* Task brief:
Find the line with "- 😄 Pronouns: ..." in the records below. Output exactly from there until after the line with "deploys source to salesforce.", without pictures.

[Records excerpted from a collection]
-*-*-

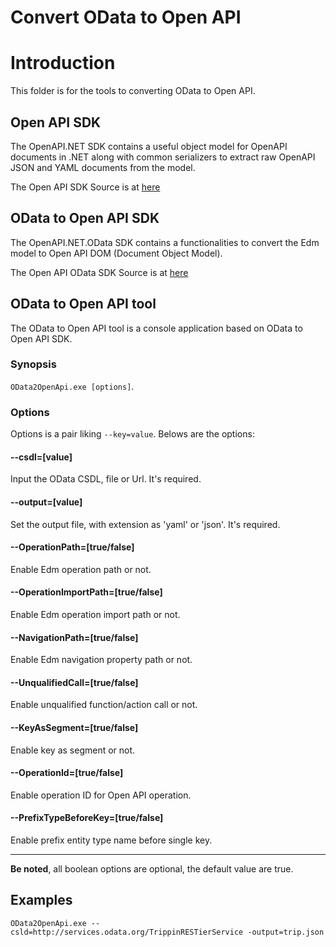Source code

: Convert OData to Open API
============= 

# Introduction 

This folder is for the tools to converting OData to Open API.

## Open API SDK

The OpenAPI.NET SDK contains a useful object model for OpenAPI documents in .NET along with common serializers to extract raw OpenAPI JSON and YAML documents from the model. 

The Open API SDK Source is at [here](https://github.com/microsoft/openapi.net)

## OData to Open API SDK

The OpenAPI.NET.OData SDK contains a functionalities to convert the Edm model to Open API DOM (Document Object Model). 

The Open API OData SDK Source is at [here](https://github.com/microsoft/openapi.net.OData)

## OData to Open API tool

The OData to Open API tool is a console application based on OData to Open API SDK.

### Synopsis

`OData2OpenApi.exe [options]`.

### Options

Options is a pair liking `--key=value`. Belows are the options:

#### --csdl=[value]

Input the OData CSDL, file or Url. It's required.

#### --output=[value]

Set the output file, with extension as 'yaml' or 'json'. It's required.

#### --OperationPath=[true/false]

Enable Edm operation path or not.

#### --OperationImportPath=[true/false]

Enable Edm operation import path or not.

#### --NavigationPath=[true/false]

Enable Edm navigation property path or not.

#### --UnqualifiedCall=[true/false]

Enable unqualified function/action call or not.

#### --KeyAsSegment=[true/false]

Enable key as segment or not.

#### --OperationId=[true/false]

Enable operation ID for Open API operation.

#### --PrefixTypeBeforeKey=[true/false]

Enable prefix entity type name before single key.

---
**Be noted**, all boolean options are optional, the default value are true.
	
## Examples

`OData2OpenApi.exe --csld=http://services.odata.org/TrippinRESTierService -output=trip.json`



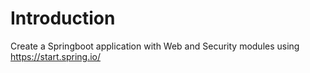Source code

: # Introduction

Create a Springboot application with Web and Security modules using https://start.spring.io/
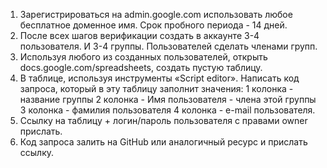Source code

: 1. Зарегистрироваться на admin.google.com использовать любое бесплатное доменное имя. Срок пробного периода - 14 дней.
2. После всех шагов верификации создать в аккаунте 3-4 пользователя. И 3-4 группы. Пользователей сделать членами групп.
3. Используя любого из созданных пользователей, открыть docs.google.com/spreadsheets, создать пустую таблицу.
4. В таблице, используя инструменты «Script editor». Написать код запроса, который в эту таблицу заполнит значения: 1 колонка - название группы 2 колонка - Имя пользователя - члена этой группы 3 колонка - фамилия пользователя 4 колонка - e-mail пользователя.
5. Ссылку на таблицу + логин/пароль пользователя с правами owner прислать.
6. Код запроса залить на GitHub или аналогичный ресурс и прислать ссылку.
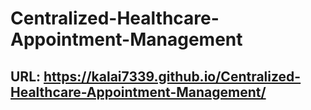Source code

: # Centralized-Healthcare-Appointment-Management

## URL: https://kalai7339.github.io/Centralized-Healthcare-Appointment-Management/
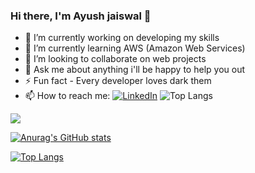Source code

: ### Hi there, I'm Ayush jaiswal 👋

<!--
**Ayushjaisgit/Ayushjaisgit** is a ✨ _special_ ✨ repository because its `README.md` (this file) appears on your GitHub profile.

Here are some ideas to get you started:

- 🔭 I’m currently working on ...
- 🌱 I’m currently learning ...
- 👯 I’m looking to collaborate on ...
- 🤔 I’m looking for help with ...
- 💬 Ask me about ...
- 📫 How to reach me: ...
- 😄 Pronouns: ...
- ⚡ Fun fact: ...
-->
  
<!--   ![image]({https://img.shields.io/badge/MongoDB-4EA94B?style=for-the-badge&logo=mongodb&logoColor=white}) -->
 - 🔭 I’m currently working on developing my skills
 - 🌱 I’m currently learning AWS (Amazon Web Services)
 - 👯 I’m looking to collaborate on web projects  
 - 💬 Ask me about anything i'll be happy to help you out
 - ⚡ Fun fact - Every developer loves dark them
 - 📫 How to reach me: [![LinkedIn](https://img.shields.io/badge/LinkedIn-0077B5?style=for-the-badge&logo=linkedin&logoColor=white)](https://www.linkedin.com/in/ayush-jaiswal-2a8238221?lipi=urn%3Ali%3Apage%3Ad_flagship3_profile_view_base_contact_details%3B9WnTPXCNRr2XezPh1D7Zbw%3D%3D)
 ![Top Langs](https://img.shields.io/badge/LinkedIn-0077B5?style=for-the-badge&logo=instagram&logoColor=white)

![](https://komarev.com/ghpvc/?username=Ayushjaisgit)

[![Anurag's GitHub stats](https://github-readme-stats.vercel.app/api?username=Ayushjaisgit&rank_icon=github&theme=tokyonight)](https://github.com/Ayushjaisgit/github-readme-stats) 


[![Top Langs](https://github-readme-stats.vercel.app/api/top-langs/?username=Ayushjaisgit&show_icons=true&theme=tokyonight&layout=donut-vertical)](https://github.com/Ayushjaisgit/github-readme-stats)
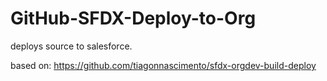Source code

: # GitHub-SFDX-Deploy-to-Org

deploys source to salesforce.

based on: https://github.com/tiagonnascimento/sfdx-orgdev-build-deploy
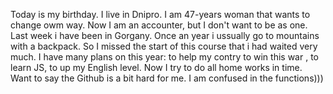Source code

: Today is my birthday. 
I live in Dnipro. 
I am 47-years woman that wants to change owm way.
Now I am an accounter, but I don't want to be as one.
Last week i have been in Gorgany. Once an year i ussually go to mountains with a backpack.
So I missed the start of this course that i had waited very much.
I have many plans on this year: to help my contry to win this war , to learn JS, to up my English level.
Now I try to do all home works in time. 
Want to say the Github is a bit hard for me. I am confused in the functions)))

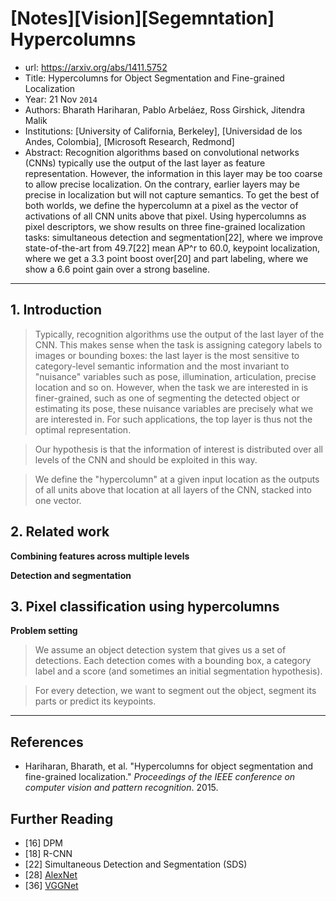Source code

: # [Notes][Vision][Segemntation] Hypercolumns

* url: https://arxiv.org/abs/1411.5752
* Title: Hypercolumns for Object Segmentation and Fine-grained Localization
* Year: 21 Nov `2014`
* Authors: Bharath Hariharan, Pablo Arbeláez, Ross Girshick, Jitendra Malik
* Institutions: [University of California, Berkeley], [Universidad de los Andes, Colombia], [Microsoft Research, Redmond]
* Abstract: Recognition algorithms based on convolutional networks (CNNs) typically use the output of the last layer as feature representation. However, the information in this layer may be too coarse to allow precise localization. On the contrary, earlier layers may be precise in localization but will not capture semantics. To get the best of both worlds, we define the hypercolumn at a pixel as the vector of activations of all CNN units above that pixel. Using hypercolumns as pixel descriptors, we show results on three fine-grained localization tasks: simultaneous detection and segmentation[22], where we improve state-of-the-art from 49.7[22] mean AP^r to 60.0, keypoint localization, where we get a 3.3 point boost over[20] and part labeling, where we show a 6.6 point gain over a strong baseline.

----------------------------------------------------------------------------------------------------

## 1. Introduction

> Typically, recognition algorithms use the output of the last layer of the CNN. This makes sense when the task is assigning category labels to images or bounding boxes: the last layer is the most sensitive to category-level semantic information and the most invariant to "nuisance" variables such as pose, illumination, articulation, precise location and so on. However, when the task we are interested in is finer-grained, such as one of segmenting the detected object or estimating its pose, these nuisance variables are precisely what we are interested in. For such applications, the top layer is thus not the optimal representation.

> Our hypothesis is that the information of interest is distributed over all levels of the CNN and should be exploited in this way.

> We define the "hypercolumn" at a given input location as the outputs of all units above that location at all layers of the CNN, stacked into one vector.

## 2. Related work

**Combining features across multiple levels**

**Detection and segmentation**

## 3. Pixel classification using hypercolumns

**Problem setting**

> We assume an object detection system that gives us a set of detections. Each detection comes with a bounding box, a category label and a score (and sometimes an initial segmentation hypothesis).

> For every detection, we want to segment out the object, segment its parts or predict its keypoints.



----------------------------------------------------------------------------------------------------

## References

* Hariharan, Bharath, et al. "Hypercolumns for object segmentation and fine-grained localization." *Proceedings of the IEEE conference on computer vision and pattern recognition*. 2015.

## Further Reading

* [16] DPM
* [18] R-CNN
* [22] Simultaneous Detection and Segmentation (SDS)
* [28] [AlexNet](https://zhuanlan.zhihu.com/p/565285454)
* [36] [VGGNet](https://zhuanlan.zhihu.com/p/563314926)
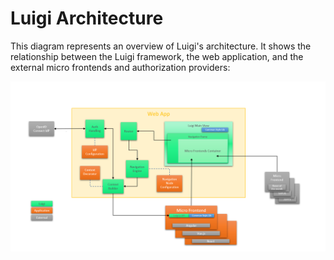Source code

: <!-- meta
{
  "node": {
    "label": "Architecture",
    "category": {
      "label": "Basics",
      "collapsible": true
    },
    "metaData": {
      "categoryPosition": 1,
      "position": 1
    }
  }
}
meta -->

# Luigi Architecture

This diagram represents an overview of Luigi's architecture. It shows the relationship between the Luigi framework, the web application, and the external micro frontends and authorization providers:

![Architecture](assets/architecture.png)

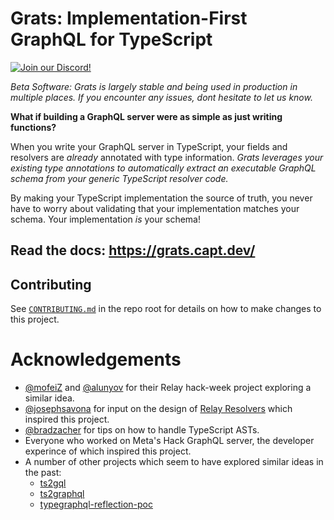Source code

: # Grats: Implementation-First GraphQL for TypeScript

[![Join our Discord!](https://img.shields.io/discord/1089650710796320868?logo=discord)](https://capt.dev/grats-chat)

_Beta Software: Grats is largely stable and being used in production in multiple places. If you encounter any issues, dont hesitate to let us know._

**What if building a GraphQL server were as simple as just writing functions?**

When you write your GraphQL server in TypeScript, your fields and resolvers
are _already_ annotated with type information. _Grats leverages your existing
type annotations to automatically extract an executable GraphQL schema from your
generic TypeScript resolver code._

By making your TypeScript implementation the source of truth, you never have to
worry about validating that your implementation matches your schema. Your
implementation _is_ your schema!

## Read the docs: https://grats.capt.dev/

## Contributing

See [`CONTRIBUTING.md`](./CONTRIBUTING.md) in the repo root for details on how to make changes to this project.

# Acknowledgements

- [@mofeiZ](https://github.com/mofeiZ) and [@alunyov](https://github/alunyov) for their Relay hack-week project exploring a similar idea.
- [@josephsavona](https://github.com/josephsavona) for input on the design of [Relay Resolvers](https://relay.dev/docs/guides/relay-resolvers/) which inspired this project.
- [@bradzacher](https://github.com/bradzacher) for tips on how to handle TypeScript ASTs.
- Everyone who worked on Meta's Hack GraphQL server, the developer experince of which inspired this project.
- A number of other projects which seem to have explored similar ideas in the past:
  - [ts2gql](https://github.com/convoyinc/ts2gql)
  - [ts2graphql](https://github.com/cevek/ts2graphql)
  - [typegraphql-reflection-poc](https://github.com/MichalLytek/typegraphql-reflection-poc)
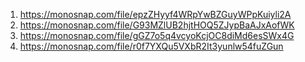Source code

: 1. https://monosnap.com/file/epzZHyyf4WRpYwBZGuyWPpKuiyli2A
2. https://monosnap.com/file/G93MZlUB2hjtHOQ5ZJypBaAJxAofWK
3. https://monosnap.com/file/gGZ7o5q4vcyoKcjOC8diMd6esSWx4G
4. https://monosnap.com/file/r0f7YXQu5VXbR2It3yunlw54fuZGun
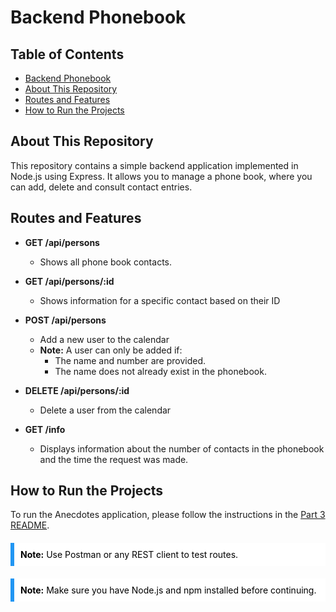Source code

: # Backend Phonebook

## Table of Contents

- [Backend Phonebook](#backend-phonebook)
- [About This Repository](#about-this-repository)
- [Routes and Features](#routes-and-features)
- [How to Run the Projects](#how-to-run-the-projects)

## About This Repository

This repository contains a simple backend application implemented in Node.js using Express. It allows you to manage a phone book, where you can add, delete and consult contact entries.

## Routes and Features

- **GET /api/persons**
  - Shows all phone book contacts.

- **GET /api/persons/:id**
  - Shows information for a specific contact based on their ID

- **POST /api/persons**
  - Add a new user to the calendar
  - **Note:** A user can only be added if:
    - The name and number are provided.
    - The name does not already exist in the phonebook.

- **DELETE /api/persons/:id**
  - Delete a user from the calendar

- **GET /info**
  - Displays information about the number of contacts in the phonebook and the time the request was made.

## How to Run the Projects

To run the Anecdotes application, please follow the instructions in the [Part 3 README](../README.md#how-to-run-the-projects).

<div style="background-color: #ffffff; border-left: 6px solid #2196F3; padding: 10px; color: #000000; margin: 20px 0;">
  <strong>Note:</strong> Use Postman or any REST client to test routes.
</div>
<div style="background-color: #ffffff; border-left: 6px solid #2196F3; padding: 10px; color: #000000; margin: 20px 0;">
  <strong>Note:</strong> Make sure you have Node.js and npm installed before continuing.
</div>
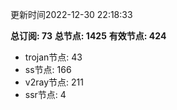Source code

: 更新时间2022-12-30 22:18:33

**总订阅: 73**
**总节点: 1425**
**有效节点: 424**
- trojan节点: 43
- ss节点: 166
- v2ray节点: 211
- ssr节点: 4
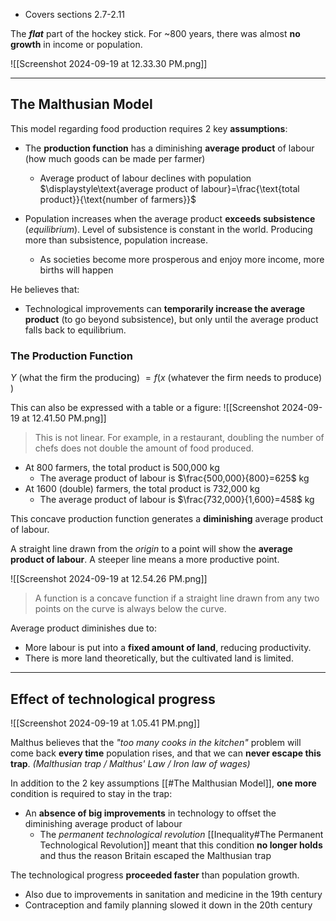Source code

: - Covers sections 2.7-2.11

The ***flat*** part of the hockey stick. For ~800 years, there was almost **no growth** in income or population.

![[Screenshot 2024-09-19 at 12.33.30 PM.png]]

---
## The Malthusian Model

This model regarding food production requires 2 key **assumptions**:
- The **production function** has a diminishing **average product** of labour (how much goods can be made per farmer)
	- Average product of labour declines with population
	$\displaystyle\text{average product of labour}=\frac{\text{total product}}{\text{number of farmers}}$

- Population increases when the average product **exceeds subsistence** (*equilibrium*). Level of subsistence is constant in the world. Producing more than subsistence, population increase.
	- As societies become more prosperous and enjoy more income, more births will happen

He believes that:
- Technological improvements can **temporarily increase the average product** (to go beyond subsistence), but only until the average product falls back to equilibrium.

### The Production Function

$Y$ (what the firm the producing) $=f(x$ (whatever the firm needs to produce) $)$

This can also be expressed with a table or a figure:
![[Screenshot 2024-09-19 at 12.41.50 PM.png]]

> This is not linear. For example, in a restaurant, doubling the number of chefs does not double the amount of food produced.

- At 800 farmers, the total product is 500,000 kg
	- The average product of labour is $\frac{500,000}{800}=625$ kg
- At 1600 (double) farmers, the total product is 732,000 kg
	- The average product of labour is $\frac{732,000}{1,600}=458$ kg

This concave production function generates a **diminishing** average product of labour.

A straight line drawn from the *origin* to a point will show the **average product of labour**. A steeper line means a more productive point.

![[Screenshot 2024-09-19 at 12.54.26 PM.png]]

> A function is a concave function if a straight line drawn from any two points on the curve is always below the curve.

Average product diminishes due to:
- More labour is put into a **fixed amount of land**, reducing productivity.
- There is more land theoretically, but the cultivated land is limited.

---

## Effect of technological progress

![[Screenshot 2024-09-19 at 1.05.41 PM.png]]

Malthus believes that the *"too many cooks in the kitchen"* problem will come back **every time** population rises, and that we can **never escape this trap**. *(Malthusian trap / Malthus' Law / Iron law of wages)*

In addition to the 2 key assumptions [[#The Malthusian Model]], **one more** condition is required to stay in the trap:
- An **absence of big improvements** in technology to offset the diminishing average product of labour
	- The *permanent technological revolution* [[Inequality#The Permanent Technological Revolution]] meant that this condition **no longer holds** and thus the reason Britain escaped the Malthusian trap

The technological progress **proceeded faster** than population growth. 
- Also due to improvements in sanitation and medicine in the 19th century
- Contraception and family planning slowed it down in the 20th century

-*-*-

* Reply to the task:
- 😄 Pronouns: ...
- ⚡ Fun fact: ...
-->
  
<!--   ![image]({https://img.shields.io/badge/MongoDB-4EA94B?style=for-the-badge&logo=mongodb&logoColor=white}) -->
 - 🔭 I’m currently working on developing my skills
 - 🌱 I’m currently learning AWS (Amazon Web Services)
 - 👯 I’m looking to collaborate on web projects  
 - 💬 Ask me about anything i'll be happy to help you out
 - ⚡ Fun fact - Every developer loves dark them
 - 📫 How to reach me: [![LinkedIn](https://img.shields.io/badge/LinkedIn-0077B5?style=for-the-badge&logo=linkedin&logoColor=white)](https://www.linkedin.com/in/ayush-jaiswal-2a8238221?lipi=urn%3Ali%3Apage%3Ad_flagship3_profile_view_base_contact_details%3B9WnTPXCNRr2XezPh1D7Zbw%3D%3D)
 ![Top Langs](https://img.shields.io/badge/LinkedIn-0077B5?style=for-the-badge&logo=instagram&logoColor=white)

![](https://komarev.com/ghpvc/?username=Ayushjaisgit)

[![Anurag's GitHub stats](https://github-readme-stats.vercel.app/api?username=Ayushjaisgit&rank_icon=github&theme=tokyonight)](https://github.com/Ayushjaisgit/github-readme-stats) 


[![Top Langs](https://github-readme-stats.vercel.app/api/top-langs/?username=Ayushjaisgit&show_icons=true&theme=tokyonight&layout=donut-vertical)](https://github.com/Ayushjaisgit/github-readme-stats)
Source code

: # GitHub-SFDX-Deploy-to-Org

deploys source to salesforce.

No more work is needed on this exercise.